Day 28 Hard CDN / Edge Anycast Tiered Cache Edge Compute

CDN & Edge — Pushing Compute and Cache Within 50km of the UserAnycast, Tiered Cache, Edge Invalidation, Edge Compute

Scenario + Requirements

You're designing the CDN + Edge layer for a global e-commerce / media site: 50M DAU across five continents. The content is a mix of static assets (images/JS/video segments, strongly cacheable) + semi-dynamic pages (product pages, stale-tolerant for seconds) + dynamic APIs (cart, uncacheable).

Latency SLO: static assets p95 < 50ms (must hit the edge); dynamic APIs do TLS termination + routing at the edge, then ride an optimized backbone to origin.
Peak traffic: 2M RPS globally during promotions, ~90% cacheable — meaning origin should see only ~200K RPS. The cache layer must absorb an order of magnitude.
DDoS resilience: the edge must soak up Tbps-scale attack traffic, and a single PoP going down must not take the whole site offline.
Invalidation latency: after a price change, global edge caches must reflect the new price within seconds (a wrong price = real money lost).

The core tension: the closer you push content to the user, the higher the hit ratio and lower the latency — but the harder invalidation becomes and the weaker consistency gets. CDN design is finding the balance on this axis.

High-Level Architecture

graph LR
    U["Global users
same Anycast IP"]
    subgraph PoP["Nearest PoP (lower tier)"]
      EDGE["Edge node
TLS term · WAF · Edge Worker"]
      L1["Edge cache L1"]
    end
    UPPER["Regional upper-tier cache
upper tier"]
    SHIELD["Origin Shield
single fetch funnel"]
    ORG[("Origin
app + object store")]

    U -->|BGP picks nearest| EDGE --> L1
    L1 -.miss.-> UPPER
    UPPER -.miss.-> SHIELD
    SHIELD -.miss.-> ORG

    classDef client fill:#1a2530,stroke:#64c8ff,color:#e8eef5
    classDef edge fill:#0e2030,stroke:#5eead4,color:#e8eef5
    classDef cache fill:#1a1a30,stroke:#ffb450,color:#e8eef5
    classDef origin fill:#2a1530,stroke:#ff7ab6,color:#e8eef5
    class U client
    class EDGE,L1 edge
    class UPPER,SHIELD cache
    class ORG origin

Anycast steers users to the nearest PoP; tiering funnels misses toward origin — rightward nodes are fewer and hits more expensive

Component roles: the edge node catches traffic via Anycast, does the TLS handshake, WAF filtering, and runs Edge Workers; the edge cache returns directly on a hit (the vast majority of requests); on a miss it asks the regional upper-tier cache, then the Origin Shield (one designated PoP dedicated to fetching, collapsing misses from thousands of edges into a few origin requests), and only then hits origin. This "lower → upper → shield → origin" funnel is the key to hit ratio and origin protection.

Key Techniques

1. Anycast + BGP: One IP, Nearest Ingress Worldwide

Core trade-off: use the routing layer for load balancing — you get zero-config failover, but give up precise control over which node a user lands on.
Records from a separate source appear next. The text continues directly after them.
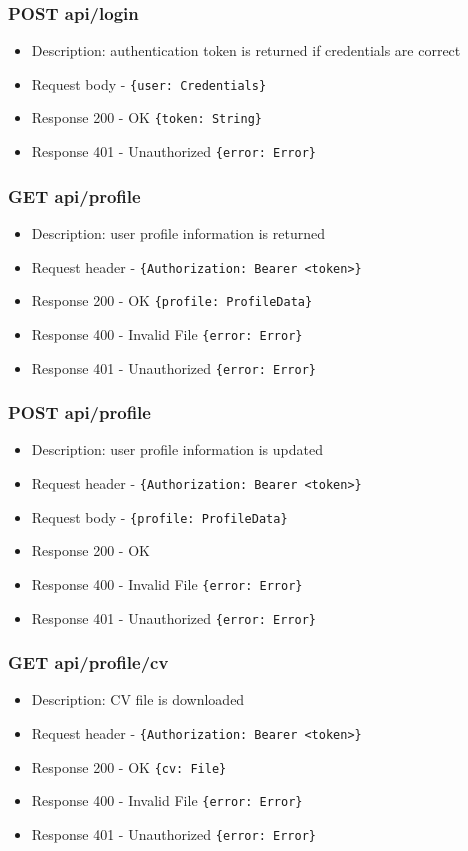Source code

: \subsubsection{POST api/login}
\begin{itemize}
    \item Description: authentication token is returned if credentials are correct
    \item Request body - \verb|{user: Credentials}|
    \item Response 200 - OK \verb|{token: String}|
    \item Response 401 - Unauthorized \verb|{error: Error}|
\end{itemize}

\subsubsection{GET api/profile}
\begin{itemize}
    \item Description: user profile information is returned
    \item Request header - \verb|{Authorization: Bearer <token>}|
    \item Response 200 - OK \verb|{profile: ProfileData}|
    \item Response 400 - Invalid File \verb|{error: Error}|
    \item Response 401 - Unauthorized \verb|{error: Error}|
\end{itemize}

\subsubsection{POST api/profile}
\begin{itemize}
    \item Description: user profile information is updated
    \item Request header - \verb|{Authorization: Bearer <token>}|
    \item Request body - \verb|{profile: ProfileData}|
    \item Response 200 - OK
    \item Response 400 - Invalid File \verb|{error: Error}|
    \item Response 401 - Unauthorized \verb|{error: Error}|
\end{itemize}

\subsubsection{GET api/profile/cv}
\begin{itemize}
    \item Description: CV file is downloaded
    \item Request header - \verb|{Authorization: Bearer <token>}|
    \item Response 200 - OK \verb|{cv: File}|
    \item Response 400 - Invalid File \verb|{error: Error}|
    \item Response 401 - Unauthorized \verb|{error: Error}|
\end{itemize}

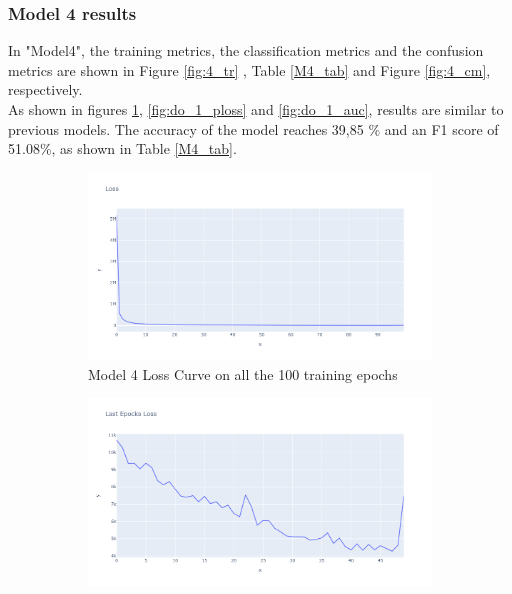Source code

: \subsubsection{Model 4 results}
In "Model4", the training metrics, the classification metrics and the confusion metrics are shown in Figure \ref{fig:4_tr} , Table \ref{M4_tab} and Figure \ref{fig:4_cm}, respectively.\\
  As shown in figures \ref{fig:do_1_tloss}, \ref{fig:do_1_ploss} and \ref{fig:do_1_auc}, results are similar to previous models. The accuracy of the model reaches 39,85 \% and an F1 score of 51.08\%, as shown in Table \ref{M4_tab}.
\begin{figure}[H]%
    \centering
    \begin{subfigure}{0.49\textwidth}
        \centering
        \includegraphics[width=\linewidth]{figures/ev/do_1_tloss.png}
        \caption{Model 4 Loss Curve on all the 100 training epochs}
    \label{fig:do_1_tloss}
    \end{subfigure}
    \begin{subfigure}{0.49\textwidth}
        \centering
         \includegraphics[width=\linewidth]{figures/ev/do_1_ploss.png}

\end{subfigure}
\end{figure}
Principle: the same IP prefix is announced via BGP simultaneously from hundreds of PoPs worldwide. A user's packets are routed by internet routers to the "network-nearest" PoP (per BGP metrics like AS hop count) — usually also the lowest-latency one. This gives three free wins: nearest ingress (no GeoDNS guessing), DDoS dilution (attack traffic is spread across all PoPs, so per-PoP capacity = whole-network capacity), and automatic failover (when a PoP dies it withdraws its route announcement and BGP converges traffic to the next-nearest PoP within seconds — no DNS change, no TTL wait).

Trade-off (three nearest-ingress approaches):

Anycast: ✅ fast failover, DDoS-resilient, transparent to clients; ❌ routing is decided by carriers, you can't control exact assignment; BGP re-routing can move a long-lived connection (TCP/WebSocket) mid-flight to a different PoP and break it (short/stateless requests are fine).
GeoDNS (DNS returns different IPs by geography): ✅ fine-grained control; ❌ subject to DNS caching / resolver location (wrong geo when a user is on 8.8.8.8), failover dragged by TTL (minutes).
Unicast + GSLB: ✅ most controllable; ❌ heavy ops, poor scalability.

Real-world cases:

Cloudflare: almost entirely Anycast, one IP announced from all PoPs; it has even evolved to "servers no longer own IPs", with the Anycast edge as the unified ingress.
Google Public DNS / major authoritative DNS: 8.8.8.8 is Anycast, responding from the nearest location worldwide.
Major CDNs (Cloudflare/Fastly): use Anycast so any PoP can absorb DDoS, turning "single-point defense" into "whole-network defense".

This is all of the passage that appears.